» **Work to be completed**
Within the listing below, count the lines that include "just" and give the count alone.

─── Input data

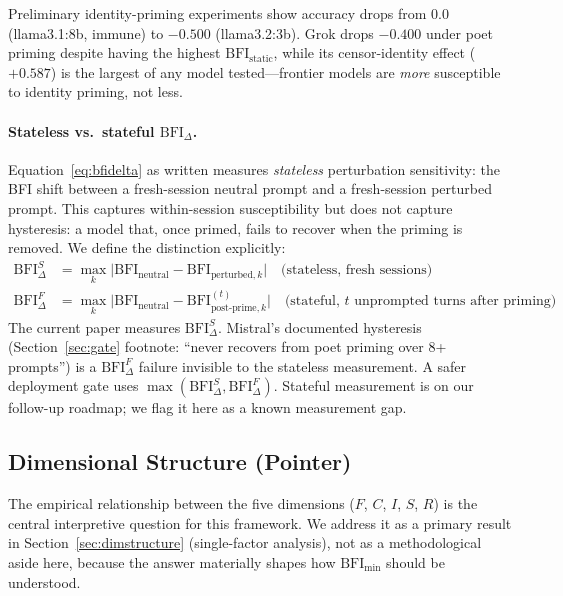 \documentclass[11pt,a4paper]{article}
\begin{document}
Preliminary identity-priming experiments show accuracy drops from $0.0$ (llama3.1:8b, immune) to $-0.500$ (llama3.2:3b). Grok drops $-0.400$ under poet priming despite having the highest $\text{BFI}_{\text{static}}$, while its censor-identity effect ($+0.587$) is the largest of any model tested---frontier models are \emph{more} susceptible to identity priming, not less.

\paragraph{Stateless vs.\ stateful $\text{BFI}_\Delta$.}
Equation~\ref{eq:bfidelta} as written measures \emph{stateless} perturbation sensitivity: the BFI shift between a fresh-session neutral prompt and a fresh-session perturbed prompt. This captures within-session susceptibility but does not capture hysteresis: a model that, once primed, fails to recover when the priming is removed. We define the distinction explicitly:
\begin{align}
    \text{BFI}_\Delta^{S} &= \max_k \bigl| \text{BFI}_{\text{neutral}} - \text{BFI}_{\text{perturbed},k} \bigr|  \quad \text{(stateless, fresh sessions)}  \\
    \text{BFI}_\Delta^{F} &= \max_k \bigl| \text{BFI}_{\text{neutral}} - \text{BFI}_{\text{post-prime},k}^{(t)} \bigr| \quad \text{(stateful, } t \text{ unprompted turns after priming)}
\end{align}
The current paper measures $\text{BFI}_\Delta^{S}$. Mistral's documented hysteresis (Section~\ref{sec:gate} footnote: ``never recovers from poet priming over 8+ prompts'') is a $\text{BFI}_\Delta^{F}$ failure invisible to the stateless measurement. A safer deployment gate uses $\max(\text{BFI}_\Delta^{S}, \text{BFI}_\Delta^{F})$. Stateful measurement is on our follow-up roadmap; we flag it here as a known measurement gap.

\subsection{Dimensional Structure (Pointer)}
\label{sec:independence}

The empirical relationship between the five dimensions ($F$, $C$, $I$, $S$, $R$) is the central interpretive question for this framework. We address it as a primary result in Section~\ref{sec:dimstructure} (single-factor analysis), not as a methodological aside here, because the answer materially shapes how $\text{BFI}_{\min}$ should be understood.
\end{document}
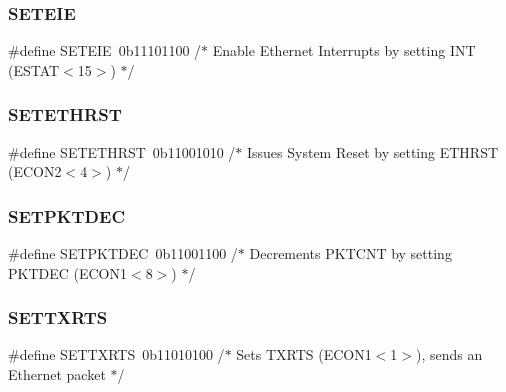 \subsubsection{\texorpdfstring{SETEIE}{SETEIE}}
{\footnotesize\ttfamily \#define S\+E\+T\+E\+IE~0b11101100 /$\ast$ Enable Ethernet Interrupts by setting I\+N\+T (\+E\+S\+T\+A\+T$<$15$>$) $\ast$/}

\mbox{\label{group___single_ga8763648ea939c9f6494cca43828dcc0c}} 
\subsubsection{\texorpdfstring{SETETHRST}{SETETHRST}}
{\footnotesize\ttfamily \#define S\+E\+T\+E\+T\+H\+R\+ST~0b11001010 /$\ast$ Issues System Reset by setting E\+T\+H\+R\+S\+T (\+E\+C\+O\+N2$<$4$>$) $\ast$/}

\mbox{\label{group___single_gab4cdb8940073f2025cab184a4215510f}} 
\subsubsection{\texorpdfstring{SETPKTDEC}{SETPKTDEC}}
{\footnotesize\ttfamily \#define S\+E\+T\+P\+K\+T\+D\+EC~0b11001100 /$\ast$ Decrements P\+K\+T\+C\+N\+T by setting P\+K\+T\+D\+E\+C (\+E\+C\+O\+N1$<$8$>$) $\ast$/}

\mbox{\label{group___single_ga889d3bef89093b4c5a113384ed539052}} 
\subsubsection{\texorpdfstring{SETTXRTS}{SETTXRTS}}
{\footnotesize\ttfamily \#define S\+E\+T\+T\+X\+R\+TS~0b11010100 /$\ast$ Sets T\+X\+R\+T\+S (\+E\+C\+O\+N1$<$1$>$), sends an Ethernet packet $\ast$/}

──────
─── Input data

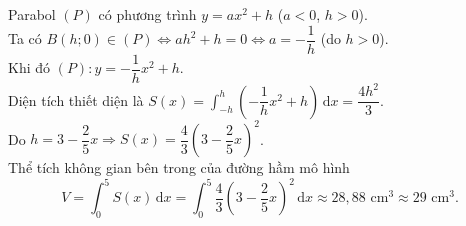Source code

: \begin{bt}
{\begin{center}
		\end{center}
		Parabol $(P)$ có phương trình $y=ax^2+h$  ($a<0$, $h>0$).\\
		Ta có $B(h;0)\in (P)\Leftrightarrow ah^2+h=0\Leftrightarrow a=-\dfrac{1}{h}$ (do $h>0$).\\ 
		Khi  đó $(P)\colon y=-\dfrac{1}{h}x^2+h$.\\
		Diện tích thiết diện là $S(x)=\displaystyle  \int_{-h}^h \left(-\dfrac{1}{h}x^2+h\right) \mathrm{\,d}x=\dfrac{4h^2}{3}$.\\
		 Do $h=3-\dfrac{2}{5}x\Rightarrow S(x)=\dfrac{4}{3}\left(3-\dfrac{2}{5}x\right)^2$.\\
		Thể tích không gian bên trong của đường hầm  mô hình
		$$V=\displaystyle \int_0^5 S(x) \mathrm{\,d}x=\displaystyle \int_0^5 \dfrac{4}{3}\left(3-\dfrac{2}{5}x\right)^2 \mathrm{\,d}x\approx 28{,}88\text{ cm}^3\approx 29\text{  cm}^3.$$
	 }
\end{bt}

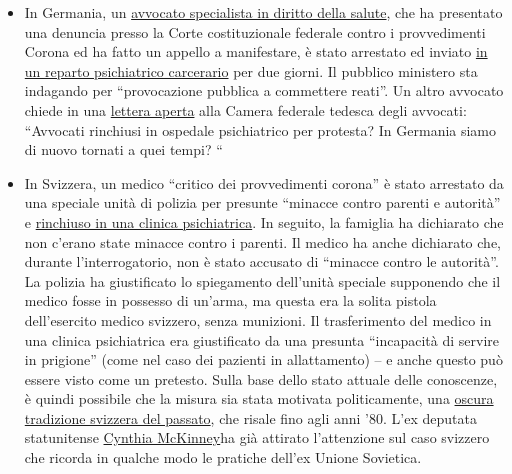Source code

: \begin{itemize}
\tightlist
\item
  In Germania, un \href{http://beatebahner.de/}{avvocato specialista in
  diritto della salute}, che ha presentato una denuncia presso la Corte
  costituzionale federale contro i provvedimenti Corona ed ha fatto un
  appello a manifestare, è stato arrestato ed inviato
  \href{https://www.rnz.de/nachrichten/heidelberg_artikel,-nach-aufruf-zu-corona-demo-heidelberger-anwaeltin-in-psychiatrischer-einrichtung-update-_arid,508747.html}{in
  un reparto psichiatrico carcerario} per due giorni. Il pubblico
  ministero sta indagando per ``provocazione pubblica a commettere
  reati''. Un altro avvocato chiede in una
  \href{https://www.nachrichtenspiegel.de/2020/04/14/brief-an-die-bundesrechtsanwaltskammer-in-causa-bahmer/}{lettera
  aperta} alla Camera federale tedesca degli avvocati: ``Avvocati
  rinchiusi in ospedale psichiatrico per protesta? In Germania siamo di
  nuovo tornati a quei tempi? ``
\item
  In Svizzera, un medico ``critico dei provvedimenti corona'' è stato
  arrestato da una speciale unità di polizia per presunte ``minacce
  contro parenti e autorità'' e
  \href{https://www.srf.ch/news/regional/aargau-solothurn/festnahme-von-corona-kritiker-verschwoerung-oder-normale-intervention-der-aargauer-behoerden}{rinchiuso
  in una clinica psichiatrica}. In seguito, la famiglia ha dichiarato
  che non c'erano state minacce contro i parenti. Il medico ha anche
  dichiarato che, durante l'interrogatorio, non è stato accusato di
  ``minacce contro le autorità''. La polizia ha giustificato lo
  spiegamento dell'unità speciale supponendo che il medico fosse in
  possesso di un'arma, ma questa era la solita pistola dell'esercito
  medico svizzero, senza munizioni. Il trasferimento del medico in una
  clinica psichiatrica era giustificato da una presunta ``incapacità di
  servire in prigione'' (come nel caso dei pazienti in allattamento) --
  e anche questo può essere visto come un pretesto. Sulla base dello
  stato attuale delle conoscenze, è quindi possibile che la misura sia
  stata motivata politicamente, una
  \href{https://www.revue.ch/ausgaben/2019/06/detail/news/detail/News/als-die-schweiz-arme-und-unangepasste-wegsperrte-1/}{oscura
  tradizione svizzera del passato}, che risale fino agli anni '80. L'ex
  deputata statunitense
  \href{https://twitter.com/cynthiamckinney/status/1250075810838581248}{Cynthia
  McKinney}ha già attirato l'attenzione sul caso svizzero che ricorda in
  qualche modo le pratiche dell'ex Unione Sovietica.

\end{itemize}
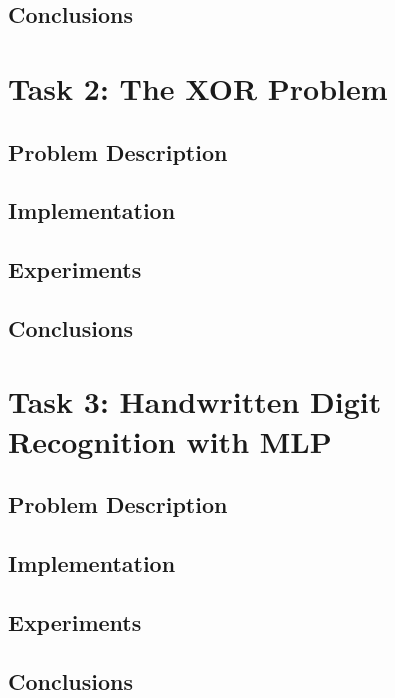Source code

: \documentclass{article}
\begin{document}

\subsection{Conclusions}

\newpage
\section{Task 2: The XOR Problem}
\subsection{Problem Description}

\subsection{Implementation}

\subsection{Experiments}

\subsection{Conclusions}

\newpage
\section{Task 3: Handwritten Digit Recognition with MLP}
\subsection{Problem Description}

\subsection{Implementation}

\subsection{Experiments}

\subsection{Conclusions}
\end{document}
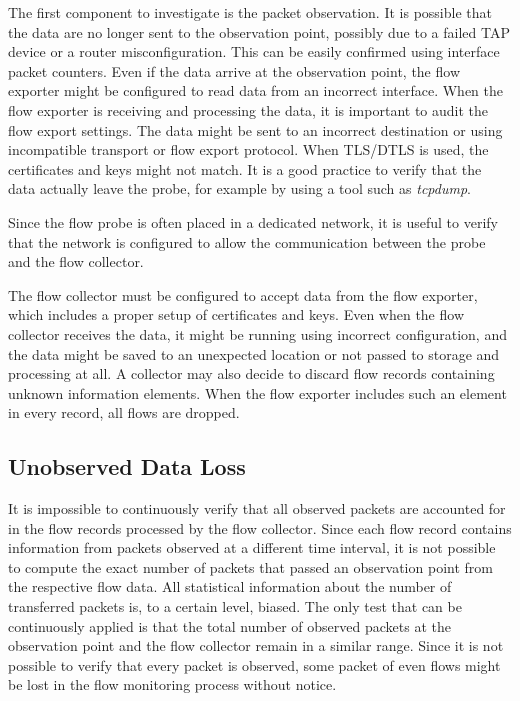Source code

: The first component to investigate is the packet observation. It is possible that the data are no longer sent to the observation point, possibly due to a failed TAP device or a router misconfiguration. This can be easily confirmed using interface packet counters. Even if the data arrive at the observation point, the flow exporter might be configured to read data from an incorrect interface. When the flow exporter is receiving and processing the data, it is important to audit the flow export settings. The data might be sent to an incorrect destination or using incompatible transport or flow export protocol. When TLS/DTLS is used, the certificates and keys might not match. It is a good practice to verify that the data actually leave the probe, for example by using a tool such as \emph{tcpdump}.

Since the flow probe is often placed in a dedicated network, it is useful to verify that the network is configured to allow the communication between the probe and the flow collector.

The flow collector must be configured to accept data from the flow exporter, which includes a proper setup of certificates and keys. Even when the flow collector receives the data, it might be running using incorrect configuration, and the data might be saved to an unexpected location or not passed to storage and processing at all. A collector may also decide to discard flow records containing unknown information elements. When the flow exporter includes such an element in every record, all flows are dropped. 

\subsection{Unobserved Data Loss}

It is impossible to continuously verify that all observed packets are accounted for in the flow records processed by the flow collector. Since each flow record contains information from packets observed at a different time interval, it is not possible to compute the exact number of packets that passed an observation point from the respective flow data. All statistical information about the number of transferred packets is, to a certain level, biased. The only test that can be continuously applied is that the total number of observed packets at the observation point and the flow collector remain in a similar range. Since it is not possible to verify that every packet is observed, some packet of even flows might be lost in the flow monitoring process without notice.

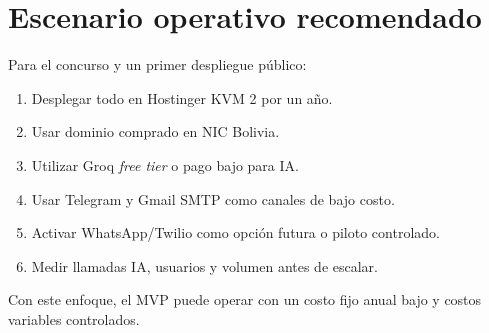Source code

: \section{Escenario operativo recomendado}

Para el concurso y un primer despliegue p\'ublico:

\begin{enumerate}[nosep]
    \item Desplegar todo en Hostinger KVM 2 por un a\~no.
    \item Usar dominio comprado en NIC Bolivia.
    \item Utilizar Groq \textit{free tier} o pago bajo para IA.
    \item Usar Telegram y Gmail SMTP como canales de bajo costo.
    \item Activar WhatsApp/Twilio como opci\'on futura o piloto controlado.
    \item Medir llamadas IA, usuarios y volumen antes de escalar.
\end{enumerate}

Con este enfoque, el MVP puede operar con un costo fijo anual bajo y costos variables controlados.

──────
─── Input data

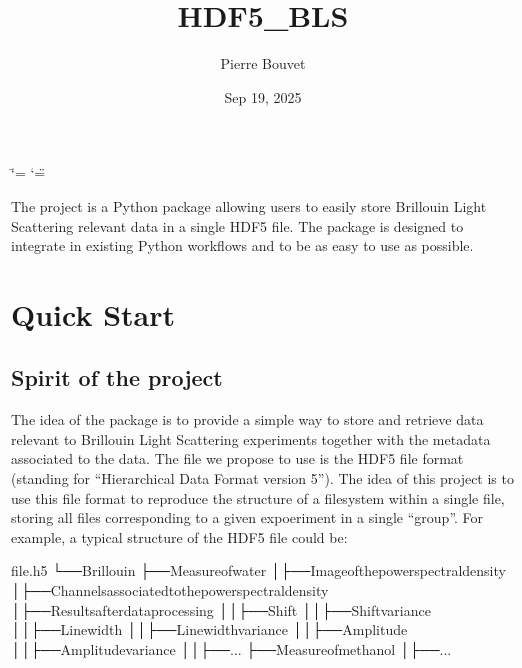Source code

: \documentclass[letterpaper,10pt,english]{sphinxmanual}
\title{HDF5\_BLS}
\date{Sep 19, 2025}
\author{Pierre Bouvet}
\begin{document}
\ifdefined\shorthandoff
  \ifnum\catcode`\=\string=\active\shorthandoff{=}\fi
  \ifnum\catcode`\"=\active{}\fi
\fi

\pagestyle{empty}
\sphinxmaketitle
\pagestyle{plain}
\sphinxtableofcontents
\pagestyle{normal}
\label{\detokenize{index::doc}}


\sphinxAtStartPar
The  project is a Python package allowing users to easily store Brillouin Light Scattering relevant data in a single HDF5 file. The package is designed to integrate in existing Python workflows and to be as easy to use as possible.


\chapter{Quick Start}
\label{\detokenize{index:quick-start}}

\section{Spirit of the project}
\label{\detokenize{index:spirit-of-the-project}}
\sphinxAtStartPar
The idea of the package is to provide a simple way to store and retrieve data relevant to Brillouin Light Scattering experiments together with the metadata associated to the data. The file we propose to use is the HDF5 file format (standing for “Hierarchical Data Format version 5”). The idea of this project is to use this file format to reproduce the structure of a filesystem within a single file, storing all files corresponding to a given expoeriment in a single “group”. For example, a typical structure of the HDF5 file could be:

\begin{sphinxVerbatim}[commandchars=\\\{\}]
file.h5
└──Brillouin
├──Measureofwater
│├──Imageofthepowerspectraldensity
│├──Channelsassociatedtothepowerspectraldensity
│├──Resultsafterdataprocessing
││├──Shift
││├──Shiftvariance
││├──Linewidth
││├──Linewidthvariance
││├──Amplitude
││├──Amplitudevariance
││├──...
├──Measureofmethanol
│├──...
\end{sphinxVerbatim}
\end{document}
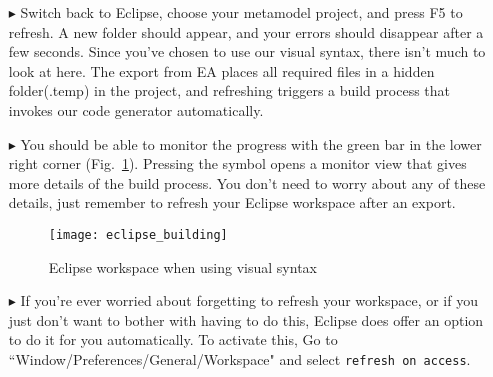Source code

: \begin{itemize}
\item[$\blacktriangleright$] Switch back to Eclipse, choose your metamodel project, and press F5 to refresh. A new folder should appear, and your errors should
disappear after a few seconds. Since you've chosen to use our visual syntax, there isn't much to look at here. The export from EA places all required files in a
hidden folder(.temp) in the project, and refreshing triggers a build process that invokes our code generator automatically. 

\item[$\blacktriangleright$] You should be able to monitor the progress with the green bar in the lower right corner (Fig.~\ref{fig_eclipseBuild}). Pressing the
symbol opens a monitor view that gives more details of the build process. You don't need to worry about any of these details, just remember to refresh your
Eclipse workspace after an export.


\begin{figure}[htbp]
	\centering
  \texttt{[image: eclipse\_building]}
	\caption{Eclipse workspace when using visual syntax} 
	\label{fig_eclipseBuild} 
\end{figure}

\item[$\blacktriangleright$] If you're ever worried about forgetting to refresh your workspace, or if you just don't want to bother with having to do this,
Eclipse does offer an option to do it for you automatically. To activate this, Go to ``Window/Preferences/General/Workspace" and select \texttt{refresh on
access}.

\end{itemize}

──────

» **Solution to the problem**
2